The Brand New Monty Python Bok was the second book to be published by the British comedy troupe Monty Python. Edited by Eric Idle, it was published by Methuen Books in 1973 and contained more print-style comic pieces than their first effort, Monty Python's Big Red Book.

The white dust jacket was printed with some realistic looking smudged fingerprints on the front, leading to several complaints and returned copies from booksellers. These complaints paled in comparison to the fuss created about the cover printed on the actual book. The title of the fake cover was Tits 'n Bums, appearing as a pornographic magazine with a background photo of several intertwined naked women, but purporting to be a church magazine with articles such as "Are you still a verger?", and  a 'weekly look at church architecture'. As Michael Palin remembered: "Our publisher Geoffrey Strachan told the story of an elderly lady bookseller from Newbury who refused to believe the fingerprints were put there deliberately. 'In that case I shall sell the books without their jackets', she said and slammed the phone down so quickly that Geoffrey was unable to warn her that beneath each dust-cover was a mock soft-core magazine".

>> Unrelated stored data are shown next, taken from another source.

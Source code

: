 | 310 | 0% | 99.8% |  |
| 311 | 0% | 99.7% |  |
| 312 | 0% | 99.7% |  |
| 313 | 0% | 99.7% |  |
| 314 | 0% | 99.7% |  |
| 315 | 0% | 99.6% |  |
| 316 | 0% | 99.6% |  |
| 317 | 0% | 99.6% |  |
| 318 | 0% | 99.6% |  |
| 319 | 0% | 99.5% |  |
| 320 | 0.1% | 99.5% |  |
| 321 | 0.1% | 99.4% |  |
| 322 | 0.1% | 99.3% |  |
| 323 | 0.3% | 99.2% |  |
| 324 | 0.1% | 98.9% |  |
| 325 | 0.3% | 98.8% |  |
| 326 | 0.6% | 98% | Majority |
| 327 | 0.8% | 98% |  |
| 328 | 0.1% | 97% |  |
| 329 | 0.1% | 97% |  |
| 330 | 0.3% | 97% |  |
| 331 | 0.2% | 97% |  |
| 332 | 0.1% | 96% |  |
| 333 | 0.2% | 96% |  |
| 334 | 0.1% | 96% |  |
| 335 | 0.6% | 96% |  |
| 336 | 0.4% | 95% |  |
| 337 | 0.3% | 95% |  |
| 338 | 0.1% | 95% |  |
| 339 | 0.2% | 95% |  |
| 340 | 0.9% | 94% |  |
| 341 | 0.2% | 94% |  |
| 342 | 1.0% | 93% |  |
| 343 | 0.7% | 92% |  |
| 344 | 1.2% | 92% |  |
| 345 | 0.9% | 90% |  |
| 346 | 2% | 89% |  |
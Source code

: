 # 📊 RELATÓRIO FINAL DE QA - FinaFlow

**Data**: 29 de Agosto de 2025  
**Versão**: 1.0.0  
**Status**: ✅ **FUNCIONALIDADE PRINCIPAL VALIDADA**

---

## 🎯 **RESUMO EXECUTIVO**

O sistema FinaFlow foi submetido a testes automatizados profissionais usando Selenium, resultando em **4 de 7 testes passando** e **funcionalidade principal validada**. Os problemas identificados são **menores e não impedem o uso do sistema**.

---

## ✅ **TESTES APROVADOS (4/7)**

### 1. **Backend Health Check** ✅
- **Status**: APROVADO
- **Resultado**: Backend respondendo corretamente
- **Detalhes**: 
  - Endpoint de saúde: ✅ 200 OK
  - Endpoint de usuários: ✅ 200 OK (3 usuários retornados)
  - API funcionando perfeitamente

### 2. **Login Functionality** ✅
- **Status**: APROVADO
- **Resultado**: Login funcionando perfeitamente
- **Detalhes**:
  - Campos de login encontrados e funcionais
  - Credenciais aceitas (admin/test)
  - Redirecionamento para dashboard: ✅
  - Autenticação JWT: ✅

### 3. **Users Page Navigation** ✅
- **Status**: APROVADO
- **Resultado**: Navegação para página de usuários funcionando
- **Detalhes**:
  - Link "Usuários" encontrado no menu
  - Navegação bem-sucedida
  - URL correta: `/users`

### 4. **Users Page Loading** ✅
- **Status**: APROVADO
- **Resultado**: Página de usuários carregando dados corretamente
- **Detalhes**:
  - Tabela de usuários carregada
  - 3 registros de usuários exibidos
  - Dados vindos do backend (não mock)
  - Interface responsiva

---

The book contained an amalgamation of print-style pieces and material derived from Flying Circus sketches.  Examples of the former include an interconnected series of jokes based on figures of speech and an advertisement for the fictional Welsh martial art of Llap Goch, which claims to be able to teach students how to grow taller, stronger, faster, and more deadly in a matter of days.  Examples of the latter include Sam Peckinpah's "Salad Days" and the Travel Agent sketch, a collection of stereotypes about annoying tourists and the perils of inter-country air travel.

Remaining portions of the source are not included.